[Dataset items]
|---|

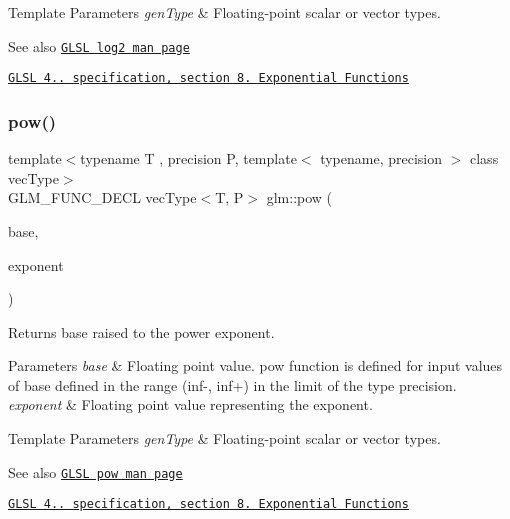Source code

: \begin{DoxyTemplParams}{Template Parameters}
{\em gen\+Type} & Floating-\/point scalar or vector types.\\
\hline
\end{DoxyTemplParams}
\begin{DoxySeeAlso}{See also}
\href{http://www.opengl.org/sdk/docs/manglsl/xhtml/log2.xml}{\tt G\+L\+SL log2 man page} 

\href{http://www.opengl.org/registry/doc/GLSLangSpec.4.20.8.pdf}{\tt G\+L\+SL 4.. specification, section 8. Exponential Functions} 
\end{DoxySeeAlso}
\mbox{\label{group__core__func__exponential_ga082b332a4b7c6ad1d43e09ff19e214dd}} 
\subsubsection{\texorpdfstring{pow()}{pow()}}
{\footnotesize\ttfamily template$<$typename T , precision P, template$<$ typename, precision $>$ class vec\+Type$>$ \\
G\+L\+M\+\_\+\+F\+U\+N\+C\+\_\+\+D\+E\+CL vec\+Type$<$T, P$>$ glm\+::pow (\begin{DoxyParamCaption}\item[{vec\+Type$<$ T, P $>$ const \&}]{base,  }\item[{vec\+Type$<$ T, P $>$ const \&}]{exponent }\end{DoxyParamCaption})}

Returns \textquotesingle{}base\textquotesingle{} raised to the power \textquotesingle{}exponent\textquotesingle{}.


\begin{DoxyParams}{Parameters}
{\em base} & Floating point value. pow function is defined for input values of \textquotesingle{}base\textquotesingle{} defined in the range (inf-\/, inf+) in the limit of the type precision. \\
\hline
{\em exponent} & Floating point value representing the \textquotesingle{}exponent\textquotesingle{}. \\
\hline
\end{DoxyParams}

\begin{DoxyTemplParams}{Template Parameters}
{\em gen\+Type} & Floating-\/point scalar or vector types.\\
\hline
\end{DoxyTemplParams}
\begin{DoxySeeAlso}{See also}
\href{http://www.opengl.org/sdk/docs/manglsl/xhtml/pow.xml}{\tt G\+L\+SL pow man page} 

\href{http://www.opengl.org/registry/doc/GLSLangSpec.4.20.8.pdf}{\tt G\+L\+SL 4.. specification, section 8. Exponential Functions} 
\end{DoxySeeAlso}
\mbox{\label{group__core__func__exponential_gae7ac2e44c14d4e8004098d0bfba6e2b8}}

|---|

◆ Exercise objective ◆
Lines containing the word "Floating": copy every one of them from the records above.

◆ Result ◆
{\em gen\+Type} & Floating-\/point scalar or vector types.\\
{\em base} & Floating point value. pow function is defined for input values of \textquotesingle{}base\textquotesingle{} defined in the range (inf-\/, inf+) in the limit of the type precision. \\
{\em exponent} & Floating point value representing the \textquotesingle{}exponent\textquotesingle{}. \\
{\em gen\+Type} & Floating-\/point scalar or vector types.\\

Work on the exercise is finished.